We talk about it all the time amongst ourselves and with our own kids. We want them to know our wishes too. I think I may just stick your post on my fridge;p

Anonymous said...

Thanks for this, Jo. I have forwarded this story to my family members and friends (yes, they'll think I'm morbid but I don't care). I've let them know to DNR me please and thanks. You have performed an important service for your readers - wish I could get the word out to more people about this.

Joy K. said...

I've not been in the position to witness scenes like this. How open are medical personnel with families concerning the inevitability of the death?

Jo said...

Joy, the folks I work with are very honest with families. We nurses have the wherewithal to talk about DNRs with families, and we do. I've not yet heard a doctor offer false hope to a family, and most of them are quite blunt.
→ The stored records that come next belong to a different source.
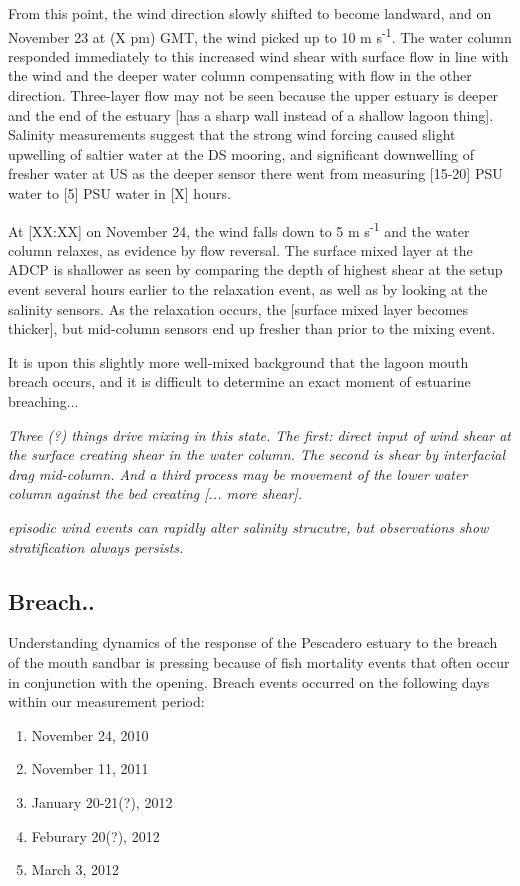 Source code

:{From this point, the wind direction slowly shifted to become landward, and on November 23 at (X pm) GMT, the wind picked up to 10 m s\textsuperscript{-1}. The water column responded immediately to this increased wind shear with surface flow in line with the wind and the  deeper water column compensating with flow in the other direction. Three-layer flow may not be seen because the upper estuary is deeper and the end of the estuary [has a sharp wall instead of a shallow lagoon thing]. Salinity measurements suggest that the strong wind forcing caused slight upwelling of saltier water at the DS mooring, and significant downwelling of fresher water at US as the deeper sensor there went from measuring [15-20] PSU water to [5] PSU water in [X] hours.

At [XX:XX] on November 24, the wind falls down to 5 m
s\textsuperscript{-1} and the water column relaxes, as evidence by flow
reversal. The surface mixed layer at the ADCP is shallower as seen by
comparing the depth of highest shear at the setup event several hours
earlier to the relaxation event, as well as by looking at the salinity
sensors. As the relaxation occurs, the [surface mixed layer becomes
thicker], but mid-column sensors end up fresher than prior to the mixing
event.

It is upon this slightly more well-mixed background that the lagoon
mouth breach occurs, and it is difficult to determine an exact moment of
estuarine breaching...

\emph{Three (?) things drive mixing in this state. The first: direct input of wind shear at the surface creating shear in the water column.  The second is shear by interfacial drag mid-column. And a third process may be movement of the lower water column against the bed creating [... more shear].}


\emph{episodic wind events can rapidly alter salinity strucutre, but observations show stratification always persists.}

\subsection{Breach.. } \label{breach_dynamics}
Understanding dynamics of the response of the Pescadero estuary to the breach of the mouth sandbar is pressing because of fish mortality events that often occur in conjunction with the opening. Breach events occurred on the following days within our measurement period:
\begin{enumerate}
	\item November 24, 2010
	\item November 11, 2011
	\item January 20-21(?), 2012
	\item Feburary 20(?), 2012
	\item March 3, 2012
\end{enumerate}

}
But honestly? What drives a person to not no-code a family member is guilt. There's not a lot we can do about that...and it might be better in the long run for the survivors to know that they did everything they could. I don't know.

My sympathies here tend to be more with the dying, admittedly, than with the living. I figure you have X number of years in which to redeem yourself if you're still alive, but you only get to die *once*, and that should be as stress-free as possible.

girl_in_greenwood said...

Word. Me and bunch of other new nurses were talking about this at lunch today... one of us had seen one of their patients coded and found it traumatic. The patient was 94 years old with a bad heart. Their POLST form said Do Not Intubate, CPR only. But in the heat of the moment, when the docs said to the patient's child, "can we intubate your parent?" they said yes. Not that it made a difference, obviously. So sad! A 94-year-old deserves a better death than that! But it seems like families believe the TV codes are like the real thing, and that their loved one will wake up and be fine afterwards.

Anonymous said...

My grandfather had a massive stroke a year and a half ago. They kept him technically alive long enough to get him to the hospital and hook him up to a bunch of machines to keep him going, but really, he was gone as soon as he hit the floor.
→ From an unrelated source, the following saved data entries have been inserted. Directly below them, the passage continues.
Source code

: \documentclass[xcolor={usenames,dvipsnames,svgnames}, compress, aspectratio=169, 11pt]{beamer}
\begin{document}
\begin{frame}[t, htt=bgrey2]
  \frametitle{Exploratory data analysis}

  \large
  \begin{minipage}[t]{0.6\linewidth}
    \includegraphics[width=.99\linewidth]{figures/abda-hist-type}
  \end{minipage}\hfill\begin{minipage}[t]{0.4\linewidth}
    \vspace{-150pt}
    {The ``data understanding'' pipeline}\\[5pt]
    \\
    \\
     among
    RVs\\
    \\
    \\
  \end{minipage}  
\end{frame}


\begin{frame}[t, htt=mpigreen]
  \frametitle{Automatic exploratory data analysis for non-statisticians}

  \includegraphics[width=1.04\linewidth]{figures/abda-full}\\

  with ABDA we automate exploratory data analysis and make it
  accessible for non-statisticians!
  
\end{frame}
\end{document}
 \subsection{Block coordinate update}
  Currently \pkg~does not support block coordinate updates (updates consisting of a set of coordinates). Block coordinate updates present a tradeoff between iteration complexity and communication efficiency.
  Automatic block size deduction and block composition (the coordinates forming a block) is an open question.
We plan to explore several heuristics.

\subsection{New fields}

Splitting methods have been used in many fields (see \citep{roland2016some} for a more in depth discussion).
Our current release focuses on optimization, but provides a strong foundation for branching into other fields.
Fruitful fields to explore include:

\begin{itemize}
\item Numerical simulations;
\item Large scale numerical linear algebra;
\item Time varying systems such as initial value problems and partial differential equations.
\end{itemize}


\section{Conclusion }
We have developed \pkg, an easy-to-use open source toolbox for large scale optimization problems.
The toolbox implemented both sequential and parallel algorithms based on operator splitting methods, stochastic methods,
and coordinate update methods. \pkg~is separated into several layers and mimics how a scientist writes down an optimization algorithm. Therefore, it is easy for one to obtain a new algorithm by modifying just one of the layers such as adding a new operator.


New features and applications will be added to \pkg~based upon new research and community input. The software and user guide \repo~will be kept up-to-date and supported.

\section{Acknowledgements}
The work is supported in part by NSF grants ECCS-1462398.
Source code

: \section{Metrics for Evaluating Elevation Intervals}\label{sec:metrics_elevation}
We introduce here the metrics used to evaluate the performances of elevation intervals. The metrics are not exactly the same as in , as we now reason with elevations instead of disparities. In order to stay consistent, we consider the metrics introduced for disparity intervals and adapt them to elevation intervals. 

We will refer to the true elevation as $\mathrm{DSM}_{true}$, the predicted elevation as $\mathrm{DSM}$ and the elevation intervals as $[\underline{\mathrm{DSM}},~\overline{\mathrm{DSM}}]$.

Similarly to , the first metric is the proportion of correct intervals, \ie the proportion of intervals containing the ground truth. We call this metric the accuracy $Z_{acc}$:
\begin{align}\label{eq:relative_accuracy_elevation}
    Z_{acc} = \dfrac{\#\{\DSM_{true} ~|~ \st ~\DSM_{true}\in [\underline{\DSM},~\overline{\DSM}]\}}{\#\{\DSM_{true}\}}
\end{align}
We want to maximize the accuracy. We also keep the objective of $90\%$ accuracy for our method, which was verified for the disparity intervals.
My mother's cousin refuses to speak to us now because we wanted him removed from the machines, no code, just keep him on oxygen and let him go. He died within a couple of days, just stopped breathing in the middle of the night.

She's still furious that we "let him die." Part of me really wants to print this out and ask if this is what she wanted for him. There was NO CHANCE he would recover AT ALL. He was also eighty-four years old and had lost his wife eight years earlier - he was never the same after that and in the weeks before he died, you could tell he was missing her more than ever. He made me promise to take care of his grave. He was ready to go long before he went.
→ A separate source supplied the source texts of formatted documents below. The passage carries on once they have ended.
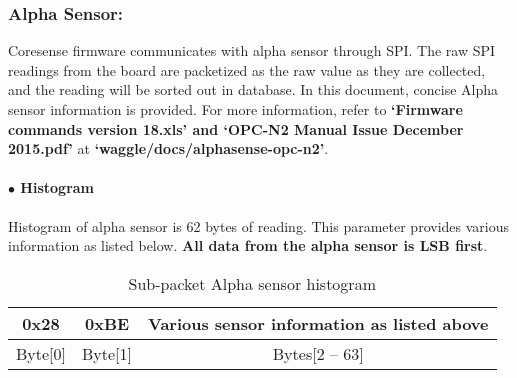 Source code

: 
\subsubsection{Alpha Sensor:}
Coresense firmware communicates with alpha sensor through SPI.
The raw SPI readings from the board are packetized as the raw value as they are collected, and the reading will be sorted out in database.
In this document, concise Alpha sensor information is provided. For more information, refer to \textbf{`Firmware commands version 18.xls' and `OPC-N2 Manual Issue December 2015.pdf'} at \textbf{`waggle/docs/alphasense-opc-n2'}.

\paragraph{$\bullet$ Histogram}
Histogram of alpha sensor is 62 bytes of reading. This parameter provides various information as listed below. \textbf{All data from the alpha sensor is LSB first}.

\begin{table}[h!]
    \centering
    \caption{Sub-packet Alpha sensor histogram}
    \begin{tabular}{|c|c|c|}
        \hline
        \rowcolor{black!8}
        \textbf{0x28} & \textbf{0xBE} & \textbf{Various sensor information as listed above}\\
        \hline
        Byte[0] & Byte[1] & Bytes[2 -- 63] \\ \hline
    \end{tabular}
\end{table}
I'm not sorry for that decision (I'm sorry he's gone, because he was a great person and I miss him, but everyone dies). I wish this post would be read by everyone with elderly relatives.

Anonymous said...

I just recently started in ICU, finishing up my ccnp course. I have seen my share of codes, much to your description, it isn't pretty, and i think people need the harsh reality of just what happens. TV softens what happens, doesn't show the ribs cracking, the shocking or the after effects. Grandpa may suffer several infarcts to the brain and be quite vegetative. But heaven forbid you don't give all to resucitate. It's part of life, death. There's a time to let go, and i think people should be aware of what happens during a "code", no matter how hard it is to accept.


Tony Heywood said...

Thats was a really interesting post, I am sure that the grief and the fear makes people want to squeeze the last drops of life into a loved one.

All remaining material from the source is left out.